Comparing Stud Welding to Other Fastening Systems

Many kinds of fasteners are utilized across industries, from bolt systems to rivets, and different types of stud welding are among those hundreds of fastening systems. Stud welding is implemented in many different fabrication instances for a fast, clean, and strong connection. If you’re working with drawn arc, capacitor discharge (CD), or short cycle stud welding, you can find everything you need at Northland Fastening Systems (NFS). We provide a comprehensive supply of tools for rent or purchase, studs in a complete range of dimensions with custom sizing available, and accessories. We also have an expert staff that can give technical guidance, advice, and support. Stud welding fastening systems are more effective, stronger, longer lasting, and more advantageous than several other connection techniques for a variety of reasons.

Other Fastening Systems

If we look at some of the following other fastening systems, we can determine their disadvantages and see why stud welding might be a better solution depending on the application.

  1. Back welding: Back welding requires holes to be punched through the surface and deburred for a cleaner finish.

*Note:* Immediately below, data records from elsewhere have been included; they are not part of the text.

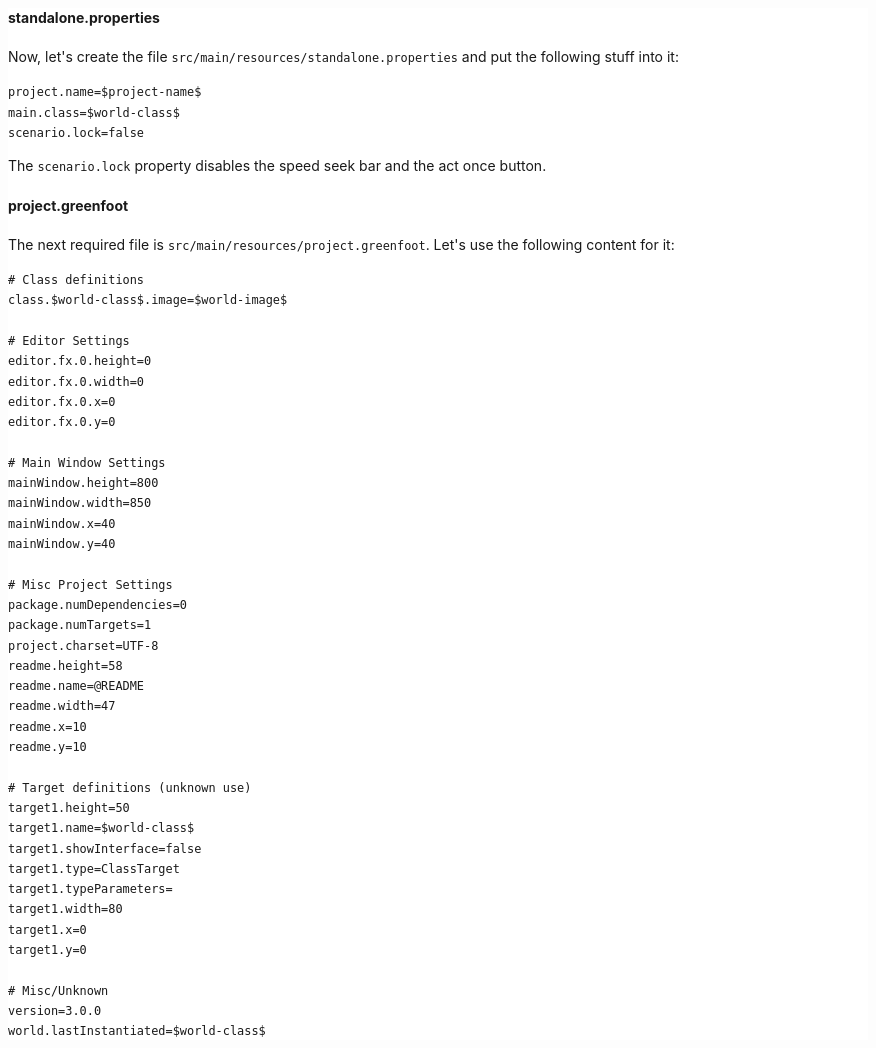 #### standalone.properties

Now, let's create the file `src/main/resources/standalone.properties` and put the following stuff into it:

```
project.name=$project-name$
main.class=$world-class$
scenario.lock=false
```

The `scenario.lock` property disables the speed seek bar and the act once button.

#### project.greenfoot

The next required file is `src/main/resources/project.greenfoot`. Let's use the following content for it:

```
# Class definitions
class.$world-class$.image=$world-image$

# Editor Settings
editor.fx.0.height=0
editor.fx.0.width=0
editor.fx.0.x=0
editor.fx.0.y=0

# Main Window Settings
mainWindow.height=800
mainWindow.width=850
mainWindow.x=40
mainWindow.y=40

# Misc Project Settings
package.numDependencies=0
package.numTargets=1
project.charset=UTF-8
readme.height=58
readme.name=@README
readme.width=47
readme.x=10
readme.y=10

# Target definitions (unknown use)
target1.height=50
target1.name=$world-class$
target1.showInterface=false
target1.type=ClassTarget
target1.typeParameters=
target1.width=80
target1.x=0
target1.y=0

# Misc/Unknown
version=3.0.0
world.lastInstantiated=$world-class$
```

When the weld is complete, the result needs to be sanded and smoothed further for a flat connection point. This process is much slower than stud welding, and the punched holes weaken the surface material. On the other hand, stud welding doesn’t need any prior hole punch, and creates a clean finish by default.


  1. Drilling and tapping: This process only works effectively on thick surface materials with longer studs. Because the drilling and tapping process requires several preparatory and finishing steps, it’s also slower and more constrained in application than stud welding.


  1. Inserts: The main issue with inserts is that they begin to loosen over time. They are also prone to crack paint-finished surfaces and leave stains as they corrode. Inserts require punched holes that weaken the parent material and require a deburring step before inserts are installed, and the reverse side of the connection point is often not clean. Stud welded points are not only faster and cleaner than inserts, but also they will never loosen. In fact, either the stud will bend or the surface material will crack long before a stud welded connection point loses stability.


  1. Bolting: While through bolting can create a strong connection, it also requires hole punches through the surface material and deburring of those holes. Technicians installing a bolting system need access to both sides of a surface for two-handed assembly. Installed bolt heads are bulky and often leave stains on the parent surface. A bolting assembly can leak when exposed to liquids, and the punched holes weaken the surface material.

Stud Welding

For the majority of applications where stud welding can be used in place of these other fastening methods, it will be to your advantage to implement a drawn arc, CD, or short cycle process. Stud welding is faster, cleaner, less invasive, stronger, cost-effective, and flexible than many other fastening methods.